[Stored data entries]
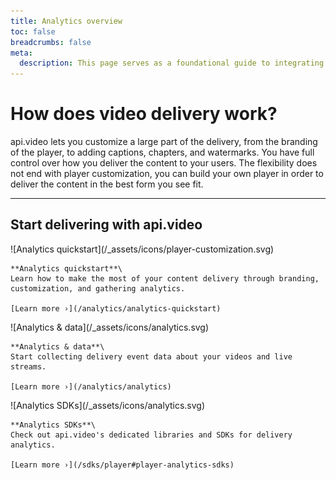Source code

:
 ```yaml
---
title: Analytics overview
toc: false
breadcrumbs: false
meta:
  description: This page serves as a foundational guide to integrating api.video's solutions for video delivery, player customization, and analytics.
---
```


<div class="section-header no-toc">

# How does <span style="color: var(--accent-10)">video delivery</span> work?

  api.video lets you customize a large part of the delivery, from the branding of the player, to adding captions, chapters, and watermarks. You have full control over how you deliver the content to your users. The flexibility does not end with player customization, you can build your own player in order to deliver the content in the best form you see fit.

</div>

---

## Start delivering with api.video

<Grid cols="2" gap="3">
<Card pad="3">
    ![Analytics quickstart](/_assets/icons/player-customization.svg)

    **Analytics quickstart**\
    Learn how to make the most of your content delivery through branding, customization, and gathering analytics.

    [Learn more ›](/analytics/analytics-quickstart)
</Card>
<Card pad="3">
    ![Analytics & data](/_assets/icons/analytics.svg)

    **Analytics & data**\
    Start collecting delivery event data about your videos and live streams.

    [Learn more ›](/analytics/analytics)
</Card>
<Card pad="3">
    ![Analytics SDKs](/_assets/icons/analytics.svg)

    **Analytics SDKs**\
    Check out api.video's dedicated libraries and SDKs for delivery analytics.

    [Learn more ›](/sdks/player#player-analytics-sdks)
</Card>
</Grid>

---

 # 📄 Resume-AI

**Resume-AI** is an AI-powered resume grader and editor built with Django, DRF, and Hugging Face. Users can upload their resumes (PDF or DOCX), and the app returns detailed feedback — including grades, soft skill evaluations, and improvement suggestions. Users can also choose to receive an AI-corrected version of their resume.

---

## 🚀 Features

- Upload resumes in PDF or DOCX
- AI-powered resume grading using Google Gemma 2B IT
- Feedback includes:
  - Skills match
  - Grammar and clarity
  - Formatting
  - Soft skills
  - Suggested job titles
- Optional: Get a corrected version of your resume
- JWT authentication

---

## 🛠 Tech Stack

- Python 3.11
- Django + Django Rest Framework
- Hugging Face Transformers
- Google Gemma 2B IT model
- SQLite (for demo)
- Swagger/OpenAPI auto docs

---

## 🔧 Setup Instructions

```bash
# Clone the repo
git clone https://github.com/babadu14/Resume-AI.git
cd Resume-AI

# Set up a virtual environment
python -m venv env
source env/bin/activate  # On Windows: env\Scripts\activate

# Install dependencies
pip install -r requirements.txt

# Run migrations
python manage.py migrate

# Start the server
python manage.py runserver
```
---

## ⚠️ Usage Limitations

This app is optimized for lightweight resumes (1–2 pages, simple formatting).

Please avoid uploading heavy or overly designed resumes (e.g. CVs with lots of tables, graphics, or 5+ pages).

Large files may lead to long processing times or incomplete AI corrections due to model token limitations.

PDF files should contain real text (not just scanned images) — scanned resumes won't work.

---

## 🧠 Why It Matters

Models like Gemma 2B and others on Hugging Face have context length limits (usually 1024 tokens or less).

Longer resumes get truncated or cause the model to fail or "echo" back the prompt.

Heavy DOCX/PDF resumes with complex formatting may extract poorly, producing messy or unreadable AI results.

> [Problem] Report each line in the entries where the string "delivery" occurs.

> [Result of this task]
  description: This page serves as a foundational guide to integrating api.video's solutions for video delivery, player customization, and analytics.
# How does <span style="color: var(--accent-10)">video delivery</span> work?
  api.video lets you customize a large part of the delivery, from the branding of the player, to adding captions, chapters, and watermarks. You have full control over how you deliver the content to your users. The flexibility does not end with player customization, you can build your own player in order to deliver the content in the best form you see fit.
    Learn how to make the most of your content delivery through branding, customization, and gathering analytics.
    Start collecting delivery event data about your videos and live streams.
    Check out api.video's dedicated libraries and SDKs for delivery analytics.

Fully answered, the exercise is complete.